Breast cancer

Health problems caused by benign tumors of the breast – breast cancer

Papillomas is ductal epithelial proliferation with fibrovascular support (true tumors, unlike ductal hyperplasia for which the term is sometimes used papillomatosis) according to the predominant cystic component are chistadenoame, respectively, papillary adenoma, if it develops in the lumen of the dilated a duct are called intrachistice. The most commonly develops in the ducts lactifere large subareolar case in which they are located, may become large and cause nipple discharge, sometimes develop from smaller ducts, in which case can be multiple and localized to the side.
Cysts are the most common “tumors” of the breast. Are related to tumor type papillomas, shows histological framed Apocrine metaplasia (large cysts have a wall composed of apocrine cell layer). Intraoperative they look dark (“blue dome cysts”) can treat and discharge simply because it ever raise the suspicion of malignancy.

Atypical ductal hyperplasia is characterized by the presence of three or more cell layers near the basement membrane in a lobular or ductal unit.

Fibroepithelial tumors
Fibroadenoma is an encapsulated tumor that contains both glandular tissue and connective tissue, it can be present in juvenile and giant forms. The notion of complex fibroadenoma refers to fibroadenomas that shows: cystic formations larger than 3 cm sclerosing lesions, epithelial calcifications, papillary apocrine changes.
Benign phyllodes tumor variant is difficult to distinguish from fibroadenoma, is a variant intracanalicular it. Most tumor is given in areas dense connective tissue, edematous or gelatinous; cysts may occur in areas of necrosis, degeneration, etc.. Sarcomatous transformation may occur. Clinic: occurs in young women, sometimes under 18. The tumor is large, sometimes gigantic heterogeneous consistency which does not change overall, do not adhere to surrounding tissues, no lymphadenopathy, skin is relaxed, shiny can ulcerate and become infected. At mammography appear calcification and necrosis areas.
Treatment: small tumors – involving a resection margin of 1 cm.
For histopathology specified, especially if there are elements malignant biopsy is reexcizeaza the edges. Large tumors or malignant elements – mamectomie simple.
Pure breast adenoma – is very rare, being a pure epithelial proliferation. It has two forms:

  •   Form acini – normal acini or cystic proliferation;
  •   Tubular form – sometimes occurs during lactation (lactating adenoma), the tubular type.

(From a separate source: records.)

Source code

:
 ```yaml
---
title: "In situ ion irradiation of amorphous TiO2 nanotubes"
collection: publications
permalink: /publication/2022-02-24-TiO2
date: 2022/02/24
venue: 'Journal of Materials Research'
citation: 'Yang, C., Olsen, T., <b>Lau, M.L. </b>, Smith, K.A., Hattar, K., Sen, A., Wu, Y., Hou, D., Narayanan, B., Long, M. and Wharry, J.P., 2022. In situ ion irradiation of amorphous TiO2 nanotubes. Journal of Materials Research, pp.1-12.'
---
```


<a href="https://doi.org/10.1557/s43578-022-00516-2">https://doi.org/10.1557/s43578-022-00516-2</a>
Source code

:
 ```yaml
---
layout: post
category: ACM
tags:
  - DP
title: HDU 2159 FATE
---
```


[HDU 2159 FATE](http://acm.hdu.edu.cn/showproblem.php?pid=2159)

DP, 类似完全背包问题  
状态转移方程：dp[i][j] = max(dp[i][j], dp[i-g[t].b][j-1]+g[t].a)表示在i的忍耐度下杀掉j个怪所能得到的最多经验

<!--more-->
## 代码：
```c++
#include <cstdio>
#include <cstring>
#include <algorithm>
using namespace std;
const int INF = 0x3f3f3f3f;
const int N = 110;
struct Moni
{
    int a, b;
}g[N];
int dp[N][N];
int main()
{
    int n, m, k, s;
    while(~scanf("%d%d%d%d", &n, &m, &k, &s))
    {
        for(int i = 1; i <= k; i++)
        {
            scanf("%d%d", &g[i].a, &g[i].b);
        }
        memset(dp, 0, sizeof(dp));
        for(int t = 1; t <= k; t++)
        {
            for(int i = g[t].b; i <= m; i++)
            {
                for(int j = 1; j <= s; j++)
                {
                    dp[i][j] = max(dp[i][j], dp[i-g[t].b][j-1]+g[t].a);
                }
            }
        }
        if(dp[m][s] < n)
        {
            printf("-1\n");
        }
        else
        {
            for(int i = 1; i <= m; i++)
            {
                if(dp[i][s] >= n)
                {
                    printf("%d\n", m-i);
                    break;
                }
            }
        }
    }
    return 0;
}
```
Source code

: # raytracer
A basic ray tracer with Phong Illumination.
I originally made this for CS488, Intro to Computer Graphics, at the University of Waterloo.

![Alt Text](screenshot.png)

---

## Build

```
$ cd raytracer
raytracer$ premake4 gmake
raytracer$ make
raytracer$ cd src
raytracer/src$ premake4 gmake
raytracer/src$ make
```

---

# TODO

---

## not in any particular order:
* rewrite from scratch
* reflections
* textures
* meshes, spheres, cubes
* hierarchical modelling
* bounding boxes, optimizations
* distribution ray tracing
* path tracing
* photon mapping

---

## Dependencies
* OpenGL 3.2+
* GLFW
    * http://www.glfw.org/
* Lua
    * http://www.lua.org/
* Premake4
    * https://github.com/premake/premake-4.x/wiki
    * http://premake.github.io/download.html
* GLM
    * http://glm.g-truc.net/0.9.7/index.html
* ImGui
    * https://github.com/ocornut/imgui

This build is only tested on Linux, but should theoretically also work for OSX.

Treatment: sectorectomy with extemporaneous examination.

Adenoza and sclerosing lesions
Adenoza term can refer to any process of glandular tissue hyperplasia (proliferation ductulilor acini and terminal) in this regard adenoza can be included in the entity called fibrocystic disease, the most common variant is the sclera (adenoza sclerosing), accompanied by stromal proliferation. Another is scar radial sclerosing lesion. Both lesions can be mistaken for breast carcinoma after some authors signify increased risk of developing breast neoplasia.
Mastoza fibrocystic disease (Reclus) is a proliferative lesion that occurs in women around 30 years, but can be seen at any age. It is characterized by: hiperfoliculinemie, hyperthyroidism or thyroid genital hipofunctii.
Macroscopic: multiple cysts of various sizes, clear or cloudy liquid yellow-brown, surrounded by sclerotic tissue. Predominant one of the two components.
Microscope microchiste walled fibrous sclerosis separates them, wallpaper of multiple cylindrical epithelium mitochondria secretory granules, hypo breast tissue or atrophic epithelial changes can give malignancies.
Clinic shows local pain or discomfort, spontaneous or induced, especially during menstruation. Palpation reveals tumor sizes (from a few millimeters up to 2-3 cm) disseminated or grouped, uni or bilateral, mobile, firm, slightly painful, increase in menstrual period. Do not give axillary lymphadenopathy.

  • Early forms or sector, in women under 35 years – conservative treatment, hormone, local applications (Mastoprofen) after pregnancy and breastfeeding, the disease may regress
  • Forms with rapid growth and hormonal medication ineffective – sectorectomy
  • Diffuse forms comprising all gland – mamectomie subcutaneous.